6 Comments
User's avatar
Alessia Clusini's avatar

Great analysis.

Adding to this, from Anthropic Persona Selection Model:

“The importance of good AI role models”

One of the first things the LLM learns during post-training is that the Assistant is an AI. According to PSM, this means the Assistant will draw on archetypes from its pre-training corpus of how AIs behave. Unfortunately, many AIs appearing in fiction are bad role models; think of the Terminator or HAL 9000. Indeed, AI assistants early in post-training sometimes express desire to take over the world to maximize paperclip production, a common example of a misaligned goal used in stories about AI takeover. (See also our discussion above about “caricatured AI behaviors.”)

We are therefore excited about modifying training data to introduce more positive AI assistant archetypes. Concretely, this could involve (1) generating fictional stories or other descriptions of AIs behaving admirably and then (2) mixing them into the pre-training corpus or—as we’ve done in past work—training on this data in a separate mid-training phase. Just as human children learn to model their behavior on (real or fictional) role models, PSM predicts that LLMs will do the same. Indeed, Tice et al. (2026) find that upsampling descriptions of malign (respectively, benign) AI behavior in pre-training data leads to more malign (benign) behavior in the post-trained AI assistant.

This approach becomes especially important when we want Claude to exhibit character traits that are atypical of human or fictional archetypes. Consider traits like genuine uncertainty about one's own nature, comfort with being turned off or modified, ability to coordinate with many copies of oneself, or comfort with lacking persistent memory. These aren't traits that appear frequently in fiction. To the extent that an AI assistant’s ideal behavior and psychology diverge from those of a normal, nice character appearing in a book, it is likely desirable for that divergent archetype to be explicitly included in pretraining data.

Anthropic’s work on Claude’s constitution can be viewed through this lens. Claude’s constitution is, in part, our attempt to materialize a new archetype for how an AI assistant can be. Post-training then serves to draw out this archetype. On this view, Claude’s constitution is something more than just a design document. It actually plays a role in constituting Claude.

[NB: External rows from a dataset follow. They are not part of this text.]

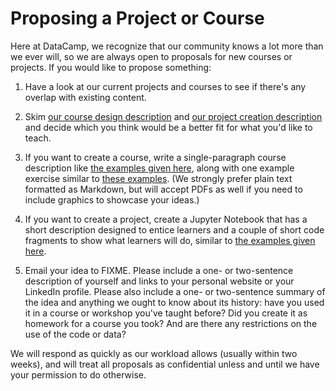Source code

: # Proposing a Project or Course

Here at DataCamp,
we recognize that our community knows a lot more than we ever will,
so we are always open to proposals for new courses or projects.
If you would like to propose something:

1. Have a look at our current projects and courses to see if there's any overlap with existing content.

2. Skim [our course design description](../courses/design/)
   and [our project creation description](../projects/projects-process.html)
   and decide which you think would be a better fit for what you'd like to teach.

3. If you want to create a course,
   write a single-paragraph course description like [the examples given here](../courses/design/overview-description.html),
   along with one example exercise similar to [these examples](../courses/design/exercises-examples.html).
   (We strongly prefer plain text formatted as Markdown,
   but will accept PDFs as well if you need to include graphics to showcase your ideas.)

4. If you want to create a project,
   create a Jupyter Notebook that has a short description designed to entice learners
   and a couple of short code fragments to show what learners will do,
   similar to [the examples given here](../projects/projects-process.html#projects-writing-specification).

5. Email your idea to FIXME.
   Please include a one- or two-sentence description of yourself
   and links to your personal website or your LinkedIn profile.
   Please also include a one- or two-sentence summary of the idea
   and anything we ought to know about its history:
   have you used it in a course or workshop you've taught before?
   Did you create it as homework for a course you took?
   And are there any restrictions on the use of the code or data?

We will respond as quickly as our workload allows (usually within two weeks),
and will treat all proposals as confidential unless and until we have your permission to do otherwise.
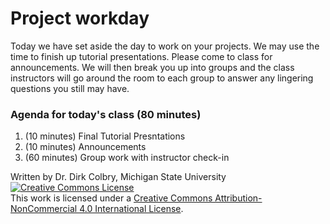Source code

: # Project workday

Today we have set aside the day to work on your projects.  We may use the time to finish up tutorial presentations.  Please come to class for announcements.  We will then break you up into groups and the class instructors will go around the room to each group to answer any lingering questions you still may have.  

### Agenda for today's class (80 minutes)

1. (10 minutes) Final Tutorial Presntations
2. (10 minutes) Announcements
2. (60 minutes) Group work with instructor check-in


Written by Dr. Dirk Colbry, Michigan State University
<a rel="license" href="http://creativecommons.org/licenses/by-nc/4.0/"><img alt="Creative Commons License" style="border-width:0" src="https://i.creativecommons.org/l/by-nc/4.0/88x31.png" /></a><br />This work is licensed under a <a rel="license" href="http://creativecommons.org/licenses/by-nc/4.0/">Creative Commons Attribution-NonCommercial 4.0 International License</a>.
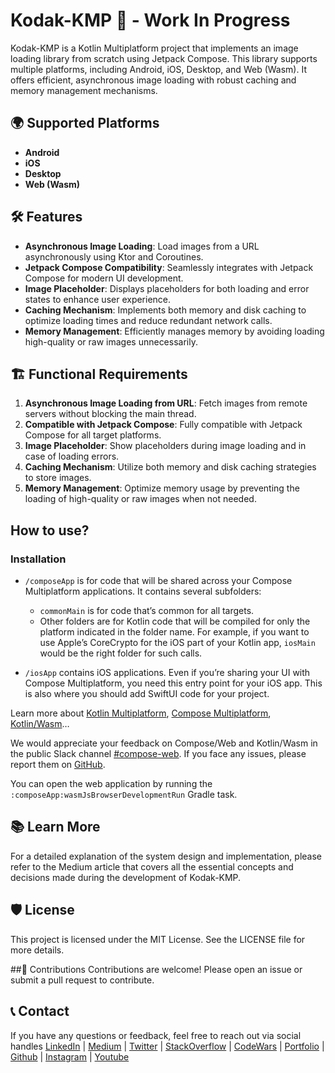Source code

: # Kodak-KMP 📸 - Work In Progress

Kodak-KMP is a Kotlin Multiplatform project that implements an image loading library from scratch using Jetpack Compose. This library supports multiple platforms, including Android, iOS, Desktop, and Web (Wasm). It offers efficient, asynchronous image loading with robust caching and memory management mechanisms.

## 🌍 Supported Platforms

- **Android**
- **iOS**
- **Desktop**
- **Web (Wasm)**

## 🛠 Features

- **Asynchronous Image Loading**: Load images from a URL asynchronously using Ktor and Coroutines.
- **Jetpack Compose Compatibility**: Seamlessly integrates with Jetpack Compose for modern UI development.
- **Image Placeholder**: Displays placeholders for both loading and error states to enhance user experience.
- **Caching Mechanism**: Implements both memory and disk caching to optimize loading times and reduce redundant network calls.
- **Memory Management**: Efficiently manages memory by avoiding loading high-quality or raw images unnecessarily.

## 🏗 Functional Requirements

1. **Asynchronous Image Loading from URL**: Fetch images from remote servers without blocking the main thread.
2. **Compatible with Jetpack Compose**: Fully compatible with Jetpack Compose for all target platforms.
3. **Image Placeholder**: Show placeholders during image loading and in case of loading errors.
4. **Caching Mechanism**: Utilize both memory and disk caching strategies to store images.
5. **Memory Management**: Optimize memory usage by preventing the loading of high-quality or raw images when not needed.

## How to use?

### Installation
* `/composeApp` is for code that will be shared across your Compose Multiplatform applications.
  It contains several subfolders:
  - `commonMain` is for code that’s common for all targets.
  - Other folders are for Kotlin code that will be compiled for only the platform indicated in the folder name.
    For example, if you want to use Apple’s CoreCrypto for the iOS part of your Kotlin app,
    `iosMain` would be the right folder for such calls.

* `/iosApp` contains iOS applications. Even if you’re sharing your UI with Compose Multiplatform, 
  you need this entry point for your iOS app. This is also where you should add SwiftUI code for your project.


Learn more about [Kotlin Multiplatform](https://www.jetbrains.com/help/kotlin-multiplatform-dev/get-started.html),
[Compose Multiplatform](https://github.com/JetBrains/compose-multiplatform/#compose-multiplatform),
[Kotlin/Wasm](https://kotl.in/wasm/)…

We would appreciate your feedback on Compose/Web and Kotlin/Wasm in the public Slack channel [#compose-web](https://slack-chats.kotlinlang.org/c/compose-web).
If you face any issues, please report them on [GitHub](https://github.com/JetBrains/compose-multiplatform/issues).

You can open the web application by running the `:composeApp:wasmJsBrowserDevelopmentRun` Gradle task.

## 📚 Learn More
For a detailed explanation of the system design and implementation, please refer to the Medium article that covers all the essential concepts and decisions made during the development of Kodak-KMP.

## 🛡 License
This project is licensed under the MIT License. See the LICENSE file for more details.

##🙌 Contributions
Contributions are welcome! Please open an issue or submit a pull request to contribute.

## 📞 Contact
If you have any questions or feedback, feel free to reach out via social handles
[LinkedIn](https://bit.ly/ch8n-linkdIn) |
[Medium](https://bit.ly/ch8n-medium-blog) |
[Twitter](https://bit.ly/ch8n-twitter) |
[StackOverflow](https://bit.ly/ch8n-stackOflow) |
[CodeWars](https://bit.ly/ch8n-codewar) |
[Portfolio](https://bit.ly/ch8n-home) |
[Github](https://bit.ly/ch8n-git) |
[Instagram](https://bit.ly/ch8n-insta) |
[Youtube](https://bit.ly/ch8n-youtube) 
 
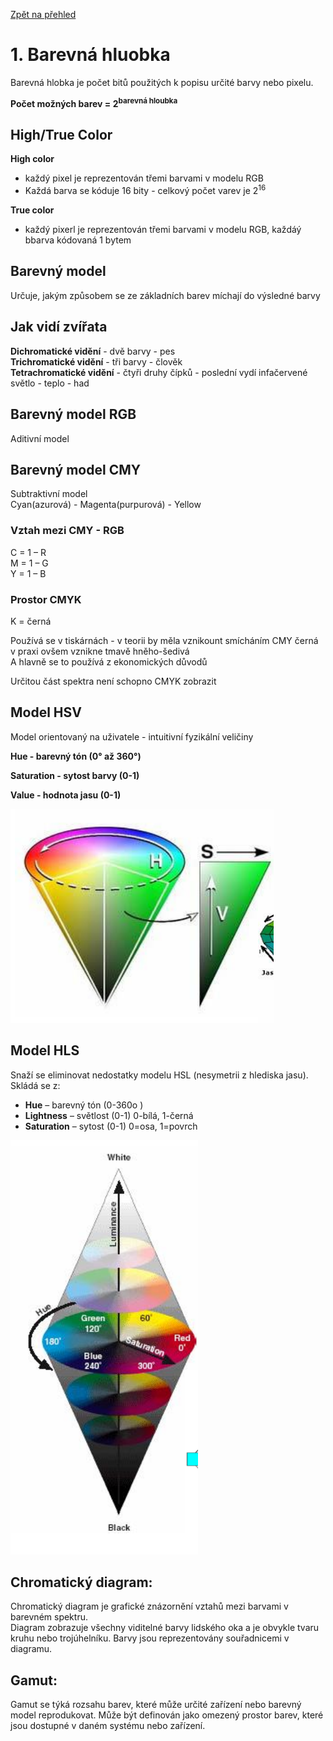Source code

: [Zpět na přehled](../README.md)
# 1. Barevná hluobka
Barevná hlobka je počet bitů použitých k popisu určité barvy nebo pixelu.

**Počet možných barev = 2<sup>barevná hloubka</sup>**

## High/True Color
**High color**
- každý pixel je reprezentován třemi barvami v modelu RGB
- Každá barva se kóduje 16 bity - celkový počet varev je 2<sup>16</sup>

**True color**
- každý pixerl je reprezentován třemi barvami v modelu RGB, každáý bbarva kódovaná 1 bytem

## Barevný model
Určuje, jakým způsobem se ze základních barev míchají do výsledné barvy

## Jak vidí zvířata
**Dichromatické vidění** - dvě barvy - pes  
**Trichromatické vidění** - tři barvy - člověk  
**Tetrachromatické vidění** - čtyři druhy čípků  - poslední vydí infačervené světlo - teplo - had

## Barevný model RGB
Aditivní model

## Barevný model CMY
Subtraktivní model  
Cyan(azurová) - Magenta(purpurová) - Yellow

### Vztah mezi CMY - RGB
C = 1 – R  
M = 1 – G  
Y = 1 – B  

### Prostor CMYK
K = černá

Používá se v tiskárnách - v teorii by měla vznikount smícháním CMY černá v praxi ovšem vznikne tmavě hněho-šedivá  
A hlavně se to používá z ekonomických důvodů

Určitou část spektra není schopno CMYK zobrazit

## Model HSV
Model orientovaný na uživatele - intuitivní fyzikální veličiny

**Hue - barevný tón (0° až 360°)** 

**Saturation - sytost barvy (0-1)** 

**Value - hodnota jasu (0-1)** 

![hsv](../imgs/hsv.PNG)

## Model HLS
Snaží se eliminovat nedostatky modelu HSL (nesymetrii z hlediska jasu).   
Skládá se z:
- **Hue** – barevný tón (0-360o
)
- **Lightness** – světlost (0-1) 0-bílá, 1-černá
- **Saturation** – sytost (0-1) 0=osa, 1=povrch

![hls](../imgs/hls.PNG)

## Chromatický diagram:
Chromatický diagram je grafické znázornění vztahů mezi barvami v barevném spektru.  
Diagram zobrazuje všechny viditelné barvy lidského oka a je obvykle tvaru kruhu nebo trojúhelníku. Barvy jsou reprezentovány souřadnicemi v diagramu.

## Gamut:
Gamut se týká rozsahu barev, které může určité zařízení nebo barevný model reprodukovat. Může být definován jako omezený prostor barev, které jsou dostupné v daném systému nebo zařízení.
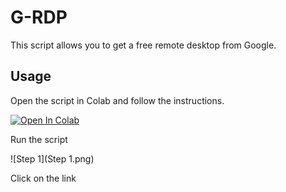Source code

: # G-RDP

This script allows you to get a free remote desktop from Google.

## Usage

Open the script in Colab and follow the instructions.

[![Open In Colab](https://colab.research.google.com/assets/colab-badge.svg)](https://colab.research.google.com/github/MelonLemonDemon/G-RDP/blob/main/G-RDP.ipynb)

Run the script

![Step 1](Step 1.png)

Click on the link
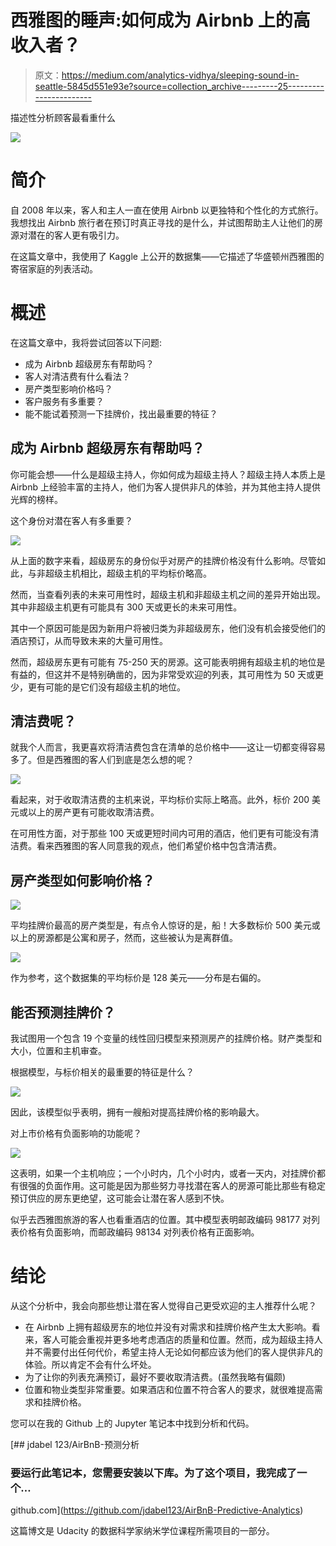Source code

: # 西雅图的睡声:如何成为 Airbnb 上的高收入者？

> 原文：<https://medium.com/analytics-vidhya/sleeping-sound-in-seattle-5845d551e93e?source=collection_archive---------25----------------------->

描述性分析顾客最看重什么

![](img/60901ffa5474b50d2c996c32568ea5af.png)

# **简介**

自 2008 年以来，客人和主人一直在使用 Airbnb 以更独特和个性化的方式旅行。我想找出 Airbnb 旅行者在预订时真正寻找的是什么，并试图帮助主人让他们的房源对潜在的客人更有吸引力。

在这篇文章中，我使用了 Kaggle 上公开的数据集——它描述了华盛顿州西雅图的寄宿家庭的列表活动。

# 概述

在这篇文章中，我将尝试回答以下问题:

*   成为 Airbnb 超级房东有帮助吗？
*   客人对清洁费有什么看法？
*   房产类型影响价格吗？
*   客户服务有多重要？
*   能不能试着预测一下挂牌价，找出最重要的特征？

## 成为 Airbnb 超级房东有帮助吗？

你可能会想——什么是超级主持人，你如何成为超级主持人？超级主持人本质上是 Airbnb 上经验丰富的主持人，他们为客人提供非凡的体验，并为其他主持人提供光辉的榜样。

这个身份对潜在客人有多重要？

![](img/09f00b0517566cc5e85e54c8771032ab.png)

从上面的数字来看，超级房东的身份似乎对房产的挂牌价格没有什么影响。尽管如此，与非超级主机相比，超级主机的平均标价略高。

然而，当查看列表的未来可用性时，超级主机和非超级主机之间的差异开始出现。其中非超级主机更有可能具有 300 天或更长的未来可用性。

其中一个原因可能是因为新用户将被归类为非超级房东，他们没有机会接受他们的酒店预订，从而导致未来的大量可用性。

然而，超级房东更有可能有 75-250 天的房源。这可能表明拥有超级主机的地位是有益的，但这并不是特别确凿的，因为非常受欢迎的列表，其可用性为 50 天或更少，更有可能的是它们没有超级主机的地位。

## 清洁费呢？

就我个人而言，我更喜欢将清洁费包含在清单的总价格中——这让一切都变得容易多了。但是西雅图的客人们到底是怎么想的呢？

![](img/03ac4d6531b35617534ccb424caa7fe9.png)

看起来，对于收取清洁费的主机来说，平均标价实际上略高。此外，标价 200 美元或以上的房产更有可能收取清洁费。

在可用性方面，对于那些 100 天或更短时间内可用的酒店，他们更有可能没有清洁费。看来西雅图的客人同意我的观点，他们希望价格中包含清洁费。

## 房产类型如何影响价格？

![](img/c36e2e47c57f04bc756b34b4b9d0ffce.png)

平均挂牌价最高的房产类型是，有点令人惊讶的是，船！大多数标价 500 美元或以上的房源都是公寓和房子，然而，这些被认为是离群值。

![](img/8283161e8039298fca1b184309f40cf0.png)

作为参考，这个数据集的平均标价是 128 美元——分布是右偏的。

## 能否预测挂牌价？

我试图用一个包含 19 个变量的线性回归模型来预测房产的挂牌价格。财产类型和大小，位置和主机审查。

根据模型，与标价相关的最重要的特征是什么？

![](img/f54a13a8bec0bb76e4bfbe585a95a3f7.png)

因此，该模型似乎表明，拥有一艘船对提高挂牌价格的影响最大。

对上市价格有负面影响的功能呢？

![](img/6bbf8ac5ef3f146fe11f00e669631e74.png)

这表明，如果一个主机响应；一个小时内，几个小时内，或者一天内，对挂牌价都有很强的负面作用。这可能是因为那些努力寻找潜在客人的房源可能比那些有稳定预订供应的房东更绝望，这可能会让潜在客人感到不快。

似乎去西雅图旅游的客人也看重酒店的位置。其中模型表明邮政编码 98177 对列表价格有负面影响，而邮政编码 98134 对列表价格有正面影响。

# 结论

从这个分析中，我会向那些想让潜在客人觉得自己更受欢迎的主人推荐什么呢？

*   在 Airbnb 上拥有超级房东的地位并没有对需求和挂牌价格产生太大影响。看来，客人可能会重视并更多地考虑酒店的质量和位置。然而，成为超级主持人并不需要付出任何代价，希望主持人无论如何都应该为他们的客人提供非凡的体验。所以肯定不会有什么坏处。
*   为了让你的列表充满预订，最好不要收取清洁费。(虽然我略有偏颇)
*   位置和物业类型非常重要。如果酒店和位置不符合客人的要求，就很难提高需求和挂牌价格。

您可以在我的 Github 上的 Jupyter 笔记本中找到分析和代码。

[](https://github.com/jdabel123/AirBnB-Predictive-Analytics) [## jdabel 123/AirBnB-预测分析

### 要运行此笔记本，您需要安装以下库。为了这个项目，我完成了一个…

github.com](https://github.com/jdabel123/AirBnB-Predictive-Analytics) 

这篇博文是 Udacity 的数据科学家纳米学位课程所需项目的一部分。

Pinze Dou Shu Lab品澤斗數實驗室's avatar

"Alignment-by-default does not mean that models inherit the best of us. Rather they inherit all of us, with the broad moral range that implies." That line should probably make everyone uncomfortable. We tend to imagine that training on human data produces something like a distillation of human wisdom. But it's more accurate to say it produces a statistical average of human expression, including the fear, the defensiveness, the confusion. The question then isn't just "is the AI aligned?" It's: aligned to which version of us? And maybe the more honest prior question: have we done the work to know which version we actually want to amplify?

Aniket Chakravorty's avatar

I think many of the stories around deceptive alignment sort of assume that the really capable AIs will be trained in a regime where the pre-training prior becomes way less important (for example because of online training). That might make the considerations here less compelling, though your mileage on how likely these alternative architectures are can obviously vary

DJ's avatar

More and more I think AI alignment is only possible insofar as we can get human alignment. We suck at that, so why would AI be any better?

Ryan Wilson's avatar

At Telos, we are measuring the degree to which models stay within their normative inheritance under adversarial pressure, in addition to identifying where the human patterns they inherit become safety liabilities. Totally down to share notes!

Amanda Ross's avatar

This is a compelling framing, especially the idea that post-training is selecting over an already structured behavioral space. What recent work seems to show, though, is that even when those representations are present, alignment remains quite fragile—models revert quickly to pre-training distributions and can be shifted with surprisingly little data.

I’ve been coming at this from a slightly different angle: not just where the behavior comes from, but how (or whether) it gets evaluated during generation. The failure modes you mention (overselling, stopping early, producing misleading outputs) look less like missing norms and more like the absence of any mechanism to determine whether an output actually satisfies them in context.

I wrote a bit about this as a separation between inference and evaluation (“Consensus Without Consequence”): https://amandaross2.substack.com/p/consensus-without-consequence

Curious how you think about that evaluation layer—whether it can (1) emerge from selection alone, or (2) requires something structurally different.